PHOENIX - When Arizona Attorney General Mark Brnovich took office in 2015, he made a concerted effort to educate every Arizonan about the dangers of human trafficking.
As it stands, Arizona state has some of the highest numbers of reported cases and the state prepares to host another NFL Super Bowl in 2023, events like the Super Bowl are prime for predators.
Now, outreach has now moved beyond city limits and into what might be considered more rural areas.
Survivor works to educate the community
"So the grooming process for me was very gradual. It began with needing money for rent," said Shuana Sexton, a survivor of human trafficking. She was 25 when her boyfriend of four years forced her into a life of sex trafficking.
Shuana Sexton, a survivor of human trafficking
"Looking back now, I’m like wow. I should have seen all that. I should have run if I had a support system around me and maybe I could have, but he did isolate me away from my family," Sexton said.

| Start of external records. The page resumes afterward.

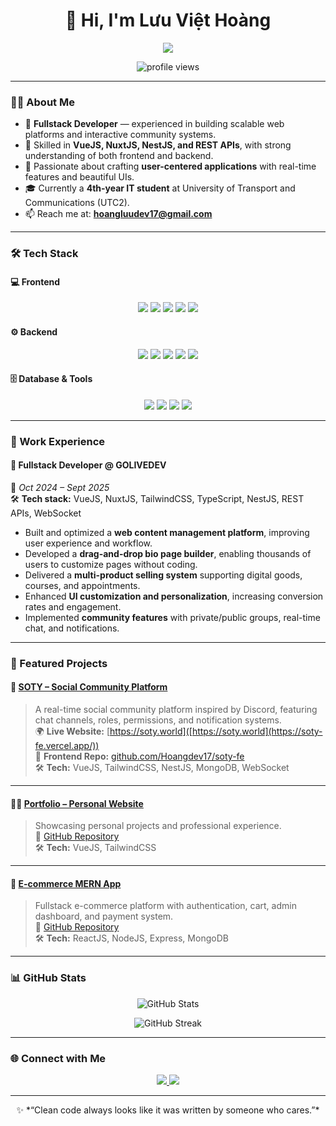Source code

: <h1 align="center">👋 Hi, I'm Lưu Việt Hoàng</h1>

<p align="center">
  <img src="https://readme-typing-svg.herokuapp.com?lines=Fullstack+Web+Developer;Passionate+about+Building+Communities;Lifelong+Learner+%26+Problem+Solver&center=true&width=600&height=45" />
</p>

<p align="center">
  <img src="https://komarev.com/ghpvc/?username=Hoangdev17&label=Profile%20views&color=0e75b6&style=flat" alt="profile views" />
</p>

---

### 👨‍💻 About Me

- 💼 **Fullstack Developer** — experienced in building scalable web platforms and interactive community systems.  
- 🧠 Skilled in **VueJS, NuxtJS, NestJS, and REST APIs**, with strong understanding of both frontend and backend.  
- 🚀 Passionate about crafting **user-centered applications** with real-time features and beautiful UIs.  
- 🎓 Currently a **4th-year IT student** at University of Transport and Communications (UTC2).  
- 📫 Reach me at: **hoangluudev17@gmail.com**

---

### 🛠️ Tech Stack

#### 💻 Frontend
<p align="center">
  <img src="https://img.shields.io/badge/-ReactJS-61DAFB?style=for-the-badge&logo=react&logoColor=black"/>
  <img src="https://img.shields.io/badge/-VueJS-42b883?style=for-the-badge&logo=vue.js&logoColor=white"/>
  <img src="https://img.shields.io/badge/-NuxtJS-00DC82?style=for-the-badge&logo=nuxt.js&logoColor=white"/>
  <img src="https://img.shields.io/badge/-NextJS-000000?style=for-the-badge&logo=next.js&logoColor=white"/>
  <img src="https://img.shields.io/badge/-TailwindCSS-38B2AC?style=for-the-badge&logo=tailwind-css&logoColor=white"/>
</p>

#### ⚙️ Backend
<p align="center">
  <img src="https://img.shields.io/badge/-NodeJS-339933?style=for-the-badge&logo=node.js&logoColor=white"/>
  <img src="https://img.shields.io/badge/-ExpressJS-000000?style=for-the-badge&logo=express&logoColor=white"/>
  <img src="https://img.shields.io/badge/-NestJS-E0234E?style=for-the-badge&logo=nestjs&logoColor=white"/>
  <img src="https://img.shields.io/badge/-REST%20APIs-005571?style=for-the-badge"/>
  <img src="https://img.shields.io/badge/-WebSocket-0082C9?style=for-the-badge&logo=socket.io&logoColor=white"/>
</p>

#### 🗄️ Database & Tools
<p align="center">
  <img src="https://img.shields.io/badge/-MongoDB-47A248?style=for-the-badge&logo=mongodb&logoColor=white"/>
  <img src="https://img.shields.io/badge/-MySQL-4479A1?style=for-the-badge&logo=mysql&logoColor=white"/>
  <img src="https://img.shields.io/badge/-Firebase-FFCA28?style=for-the-badge&logo=firebase&logoColor=black"/>
  <img src="https://img.shields.io/badge/-Git-F05032?style=for-the-badge&logo=git&logoColor=white"/>
</p>

---

### 💼 Work Experience

#### 🚀 **Fullstack Developer @ GOLIVEDEV**  
📅 *Oct 2024 – Sept 2025*  
🛠 **Tech stack:** VueJS, NuxtJS, TailwindCSS, TypeScript, NestJS, REST APIs, WebSocket  

- Built and optimized a **web content management platform**, improving user experience and workflow.  
- Developed a **drag-and-drop bio page builder**, enabling thousands of users to customize pages without coding.  
- Delivered a **multi-product selling system** supporting digital goods, courses, and appointments.  
- Enhanced **UI customization and personalization**, increasing conversion rates and engagement.  
- Implemented **community features** with private/public groups, real-time chat, and notifications.

---

### 🧩 Featured Projects

#### 💬 [SOTY – Social Community Platform](https://soty-fe.vercel.app/)
> A real-time social community platform inspired by Discord, featuring chat channels, roles, permissions, and notification systems.  
🌍 **Live Website:** [https://soty.world]([https://soty.world](https://soty-fe.vercel.app/))  
🔗 **Frontend Repo:** [github.com/Hoangdev17/soty-fe](https://github.com/Hoangdev17/soty-fe)  
🛠 **Tech:** VueJS, TailwindCSS, NestJS, MongoDB, WebSocket  

---

#### 🧑‍💼 [Portfolio – Personal Website](https://portfolio-weld-alpha-95.vercel.app/projects)
> Showcasing personal projects and professional experience.  
🔗 [GitHub Repository](https://github.com/Hoangdev17/Portfolio.git)  
🛠 **Tech:** VueJS, TailwindCSS

---

#### 🛒 [E-commerce MERN App](https://e-commerce-web-git-master-hoangs-projects-5ed118ae.vercel.app/)
> Fullstack e-commerce platform with authentication, cart, admin dashboard, and payment system.  
🔗 [GitHub Repository](https://github.com/Hoangdev17/E_commerce_Web)  
🛠 **Tech:** ReactJS, NodeJS, Express, MongoDB

---

### 📊 GitHub Stats

<p align="center">
  <img src="https://github-readme-stats.vercel.app/api?username=Hoangdev17&show_icons=true&theme=tokyonight" alt="GitHub Stats" />
</p>

<p align="center">
  <img src="https://github-readme-streak-stats.herokuapp.com?user=Hoangdev17&theme=tokyonight" alt="GitHub Streak" />
</p>

---

### 🌐 Connect with Me

<p align="center">
  <a href="https://www.linkedin.com/in/hoangdev17/">
    <img src="https://img.shields.io/badge/-LinkedIn-blue?style=for-the-badge&logo=Linkedin"/>
  </a>
  <a href="mailto:hoangluudev17@gmail.com">
    <img src="https://img.shields.io/badge/-Gmail-D14836?style=for-the-badge&logo=gmail&logoColor=white"/>
  </a>
</p>

---

<p align="center">
  ✨ *“Clean code always looks like it was written by someone who cares.”*  
</p>
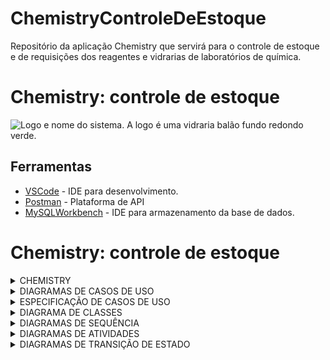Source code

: # ChemistryControleDeEstoque
Repositório da aplicação Chemistry que servirá para o controle de estoque e de requisições dos reagentes e vidrarias de laboratórios de química.

# Chemistry: controle de estoque
<fig>
<img src="https://i.imgur.com/PPJIJ6l.jpg" alt="Logo e nome do sistema. A logo é uma vidraria balão fundo redondo verde.">
</fig>

## Ferramentas
* [VSCode](https://code.visualstudio.com/) - IDE para desenvolvimento.
* [Postman]() - Plataforma de API
* [MySQLWorkbench](https://www.mysql.com/products/workbench/) - IDE para armazenamento da base de dados.

# Chemistry: controle de estoque

<details><summary>CHEMISTRY</summary>
<p>

## Introdução


Este sistema possui o objetivo principal de auxiliar na gestão e controle de vidrarias e reagentes químicos dos laboratórios de química do Instituto Federal do Maranhão. É possível adicionar, remover e editar os produtos, e registrar solicitações de materiais feitas pelos professores e alunos pesquisadores do instituto.

O estoque pode ser acessado através de qualquer navegador *web*.

## Análise técnica

### Descrição do ambiente técnico

O sistema é composto por um banco de dados e uma interface web. Funcionalidades principais:

* **F1** - Solicitação de materiais
* **F2** - Cadastro de usuários e materiais
* **F3** - Controle de estoque

As ferramentas utilizadas para o desenvolvimento incluem Java, que é uma linguagem de programação utilizada para o Back-end (Spring Boot), para front-end foi utilizado HTML, CSS e JavaScript, e MySQL atuando como sistema gerenciador de banco de dados relacional.

### Histórico de revisões do documento

| DATA | VERSÃO | DESCRIÇÃO DA ALTERAÇÃO | AUTOR |
| --- | --- | --- | --- |
| 19/05/2022 | 1.1 | Criação deste Documento. | Todos |
| 23/06/2021 | 1.2 | Inclusão dos Diagramas de Caso de Uso. | Eduardo e Regiana | 
| 24/06/2021 | 1.3 | Inclusão do Diagrama de Classes. | Ana Paula e Andressa | 
| 24/06/2022 | 1.4 | Inclusão da Especificação do Caso de Uso 4, Diagrama de Sequência e Transição de Estado. | Eduardo |
| 25/05/2021 | 1.5 | Inclusão de RF003, RF004, RF006, RF007, RF009, RF010, RF012, RF013, RF014 e RF015. Alteração dos Requisitos RF011, RF016, RF017 e RF018. | Todos |
| 25/05/2021 | 1.6 | Inclusão dos Diagramas dos Casos de Uso 2, 3, 5, 6 e 8. | Regiana |
| 25/05/2021 | 1.7 | Atualização do Diagrama de Classes. | Ana Paula e Andressa |
| 26/06/2022 | 1.8 | Inclusão da Especificação do Caso de Uso 5 e Diagrama de Transição de Estado. | Ana Paula |
| 26/06/2022 | 1.9 | Inclusão da Especificação do Caso de Uso 6, Diagrama de Sequência e Transição de Estado. | Andressa |
| 26/06/2022 | 1.10 | Inclusão do Diagrama de Sequência e Transição de Estado do Caso de Uso 8. | Regiana |
| 27/06/2022 | 1.11 | Inclusão da Especificação do Caso de Uso 8. | Regiana |
| 27/06/2022 | 1.12 | Inclusão do Diagrama de Sequência do Caso de Uso 5. | Ana Paula |
| 27/06/2022 | 1.13 | Revisão e conclusão | Todos |
| 05/10/2022 | 2.1 | Correção de Casos de Uso | Todos |
| 10/10/22 | 2.2 | Criação dos Diagramas de Transição de Estado, inserção dos Diagramas de Atividades e correção do Diagrama de Classes. | Todos |
| 13/10/22 | 2.3 | Correção do Diagrama de Sequência do Caso de Uso 8. | Regiana |

### Problema de negócio
O sistema de gerenciamento de estoque do laboratório de química tem como objetivo permitir a administração dos devidos produtos (reagente e vidraria) de modo a permitir a adição, remoção e edição dos produtos, além de registar as solicitações feitas pelos professores e alunos pesquisadores aos produtos.

### Levantamento de requisitos  
Os requisitos foram validados com o cliente e aprovados.

### Requisitos Funcionais
Respeitando a proposta, o sistema deverá atender os seguintes requisitos:

* **RF1** - Criar e manter três perfis de Usuário.
* **RF2** - Criar e manter Usuários.
* **RF3** - Cadastrar e manter Categorias.
* **RF4** - Cadastrar e manter Setores.
* **RF5** - Cadastrar e manter Materiais.
* **RF6** - Atualizar Estoque.
* **RF7** - Procurar Materiais.
* **RF8** - Realizar Solicitação.
* **RF9** - Visualizar Solicitações.
* **RF10** - Validar Solicitações.
* **RF11** - Emitir FISPQ.
* **RF12** - Emitir Relatório Parcial e Geral.
* **RF13** - Emitir Relatório para Polícia Federal.
* **RF14** - Emitir Relatório para o Exército.
* **RF15** - Emitir Relatório com listagem de Materias para reposição.

### Requisitos Não Funcionais
Respeitando a proposta, o sistema deverá atender os seguintes requisitos não funcionais:

* **RNF1** - Estrutura Organizacional do Sistema.
* **RNF2** - Desenvolvimento para Web.
* **RNF3** - Utilizar Banco de Dados Sql.

## Regras de Negócio

_Solicitação de materiais com antecedência_  

* **RGN1** -  As solicitações de materiais para grupos de ensino devem ser feitas pelo tipo de usuário “Professor” com 48 horas (2 dias) de antecedência do prazo de entrega.

_Validade dos Reagentes_  

* **RGN2** - Os reagentes com validade fora do prazo só deverão ser disponibilizados para funções não relacionadas à pesquisa. Caso contrário, o mesmo deverá estar dentro da validade.

</p>
</details>

<details><summary>DIAGRAMAS DE CASOS DE USO</summary>
<p>

## Diagramas de Casos de Uso
* **Caso de Uso 1** - Visão Geral
![Screenshot](Diagramas/vis%C3%A3o_geral.png)


* **Caso de Uso 2** - Logar no Sistema
![Screenshot](Diagramas/logar_sistema.png)
Esse revoltado não quer ficar no lugar dele

* **Caso de Uso 3** - Criar e Manter Materiais
![Screenshot](Diagramas/criar_manter_materiais.png)

* **Caso de Uso 4** - Procurar Materiais
![Screenshot](Diagramas/procurar_materiais.png)

* **Caso de Uso 5** - Realizar Solicitação
![Screenshot](Diagramas/realizar_solicitacao.png)

* **Caso de Uso 6** - Visualizar Solicitação
![Screenshot](Diagramas/visualizar_solicitacao.png)

* **Caso de Uso 7** - Atualizar Estoque
![Screenshot](Diagramas/atualizar_estoque.png)

* **Caso de Uso 8** - Emitir FISPQ
![Screenshot](Diagramas/emitir_fispq.png)

* **Caso de Uso 9** - Emitir Relatórios
![Screenshot](Diagramas/emitir_relatorio.png)

</p>
</details>

<details><summary>ESPECIFICAÇÃO DE CASOS DE USO</summary>
<p>

## Especificação de Casos de Uso
* **Caso de Uso 4** - Procurar Materiais

| Objetivo | Requisitos| Atores | Prioridade | Pré-condições |
| :---: | :---: | :---: | :---: | :---: |
| Permitir que o Técnico Principal, o Técnico Auxiliar, os Professores e Pesquisadores encontre os materiais a partir de um determinado tipo de pesquisa, seja por código de barra, por características ou nome, ao realizar a pesquisa pelo mesmo no sistema de Gerenciamento de Materiais. | Ter sido cadastrado como usuário correspondente um dos níveis de acesso que permitam tais ações de procura supracitadas. | Técnico Principal, Técnico Auxiliar, Professores e Pesquisadores. | Alta | Os materiais devem ter sido cadastrados e armazenados no banco de dados anteriormente. |

| Frequência de Uso | Criticalidade | Fluxo Principal | Fluxo Alternativo | Pós-condição |
| :---: | :---: | :---: | :---: | :---: |
| Frequente. | Média. | 1. O usuário deve realizar login. 2. O usuário vai até o menu de busca e descreve a informação que deseja pesquisar. | 1. Ao estar no menu de busca, o usuário pode pesquisar utilizando o nome do material, seu código de barra ou uma característica própria. | 1. Após a pesquisa ter sido realizada, teremos uma lista com os materiais caracterizados pela pesquisa (o resultado pode ser diferente dependendo do tipo de pesquisa utilizada). |

* **Caso de Uso 5** - Realizar Solicitação

| Objetivo | Requisitos| Atores | Prioridade | Pré-condições |
| :---: | :---: | :---: | :---: | :---: |
| Permitir que Professores e Pesquisadores solicitem o material necessário para uso. | Estar cadastrado como Usuário Solicitante e realizar a solicitação com até 48 horas de antecedência. |Professores e Pesquisadores. | Alta | Os materiais (reagentes e vidrarias) devem ter sido cadastrados e armazenados no banco de dados no setor correspondente à solicitação. |

| Frequência de Uso | Fluxo Principal | Fluxo Alternativo | Pós-condição |
| :---: | :---: | :---: | :---: |
| Frequente. | 1. Este caso de uso começa quando um Usuário Solicitante logado realiza uma solicitação de materiais no Sistema. 2. O Sistema verifica a disponibilidade dos materiais solicitados.
3. Os materiais solicitados estão disponíveis para o Usuário Solicitante. 4. O Técnico valida a solicitação. 5. O Sistema confirma a solicitação e o Usuário pode fazer a retirada dos materiais solicitados. | 4. Um ou mais materiais solicitados não estão disponíveis. 5. O Sistema informa ao Usuário que a solicitação não foi confirmada. | O estoque de materiais do setor é atualizado no banco de dados. |

* **Caso de Uso 6** - Vizualizar Solicitações

| Objetivo | Requisitos| Atores | Prioridade | Pré-condições |
| :---: | :---: | :---: | :---: | :---: |
| Permitir que o usuário visualize as solicitações, podendo realizar consultas que permitem verificar quais já foram realizadas, além de mostrar as pendentes de aprovação. | Deve haver materiais armazenados no banco de dados que já foram sujeitos previamente a solicitação. | Técnico Principal, Técnico Auxiliar, Professores e Pesquisadores. | Desejável | Ter feito login no sistema, e ser usuário correspondente ao nível de acesso que permite realizar tal ação. |

| Frequência de Uso | Criticalidade | Fluxo Principal | Fluxo Alternativo | Pós-condição |
| :---: | :---: | :---: | :---: | :---: |
| Alta. | Média. | 1. O usuário deve realizar login. 2. O sistema deverá iniciar a janela “Visualizar solicitações”, quando o usuário clicar no item “Pesquisar” do menu na aba de “Solicitações”.
3. O sistema iniciará uma conexão com o banco de dados. 4. A exibição de dados pode ser feita de maneira geral ou por busca de solicitação específica. 5. O sistema precisará exibir os dados de todas as solicitações feitas. 6. Caso o usuário deseje buscar uma solicitação em específico, ele deverá informar a vidraria/reagente. 7. O sistema terá de buscar as solicitações associadas às informações requeridas. 8. O sistema então, deverá exibir os dados localizados. | 1. O sistema precisa manter a tela ativa independente do tempo que o usuário leva para informar os dados solicitados, se necessário. 2. Caso o sistema não conseguir realizar a procura pela solicitação deve informar na janela o erro gerado. 3. Ao realizar a busca de solicitações específicas e não encontrar a consulta, o sistema irá informar na janela que não conseguiu localizar as informações referentes à pesquisa escolhida e se possível, por meio de SQL Exceptions, informar o erro gerado. | 1. Após a busca pela solicitação ter sido realizada, o sistema retornará o resultado da consulta com os dados relativos a busca feita de forma detalhada, podendo ser visualizado o “status” de cada solicitação e demais informações necessárias. |

* **Caso de Uso 8** - Emitir FISPQ

| Objetivo | Requisitos| Atores | Prioridade | Pré-condições |
| :---: | :---: | :---: | :---: | :---: |
| Permitir que o usuário tenha acesso ao arquivo em formato PDF (para visualização e download) da Ficha de Informação de Segurança para Produtos Químicos (FISPQ) para cada reagente cadastrado, através da pesquisa pelo mesmo no sistema de Gerenciamento de Materiais. | Ter sido cadastrado como usuário. | Técnico Principal, Técnico Auxiliar, Professores e Pesquisadores. | Alta | Os materiais devem ter sido cadastrados e armazenados no banco de dados anteriormente, junto com o arquivo PDF. |

| Frequência de Uso | Criticalidade | Fluxo Principal | Fluxo Alternativo | Pós-condição |
| :---: | :---: | :---: | :---: | :---: |
| Frequente. | Média. | 1. O usuário realiza o login, informando seus dados cadastrados anteriormente. 2. Na tela principal, clicar na opção Procurar Material e seguir os passos da especificação desse caso de uso. 3. Após encontrar o material solicitado, clicar na opção Emitir FISPQ, presente na tela de apresentação das informações do material pesquisado. 4. Será exibido a FISPQ do material e a opção Baixar. | 5. Caso a FISPQ do material pesquisado não esteja disponível no sistema, apresente uma mensagem de erro. 6. Envia mensagem de alerta ao Técnico Principal da ausência da FISPQ deste material. | Após clicar na opção de baixar FISPQ, o sistema irá abrir uma aba no navegador com o arquivo em formato PDF. O arquivo fica disponível para visualização e download. |

</p>
</details>

<details><summary>DIAGRAMA DE CLASSES</summary>
<p>

## Diagrama de Classes 
* **Caso de Uso 1** - Visão Geral
![Screenshot]()

</p>
</details>

<details><summary>DIAGRAMAS DE SEQUÊNCIA</summary>
<p>

## Diagramas de Sequência
* **Caso de Uso 1** - Visão Geral
![Screenshot]()

</p>
</details>

<details><summary>DIAGRAMAS DE ATIVIDADES</summary>
<p>

## Diagramas de Atividades
* **Caso de Uso 1** - Visão Geral
![Screenshot]()

</p>
</details>

<details><summary>DIAGRAMAS DE TRANSIÇÃO DE ESTADO</summary>
<p>

## Diagramas de Transição de Estado
* **Caso de Uso 1** - Visão Geral
![Screenshot]()

</p>
</details>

While being trafficked, she says she was using meth, weighed just 87 pounds and was struggling to stay alive.
Now, she says she beat the odds because instead of arresting her, a police officer took her to rehab.
"I knew there was just nothing more that I wanted than a better life. So surrendering to God and everything that he wanted for my life was so easy because I had done that for a man for all the wrong reasons," Sexton said.
Her harrowing experience changed her and she works with nonprofits, big and small, raising awareness.
"It is happening in our backyards and if people think it just happens to those girls, to the girls in inner-city, they need to wake up," Sexton said.
Joanna Shipe is an activist and chairwoman of the Stop Traffic Walk. She also works at a grassroots level, educating residents in her Cave Creek neighborhood.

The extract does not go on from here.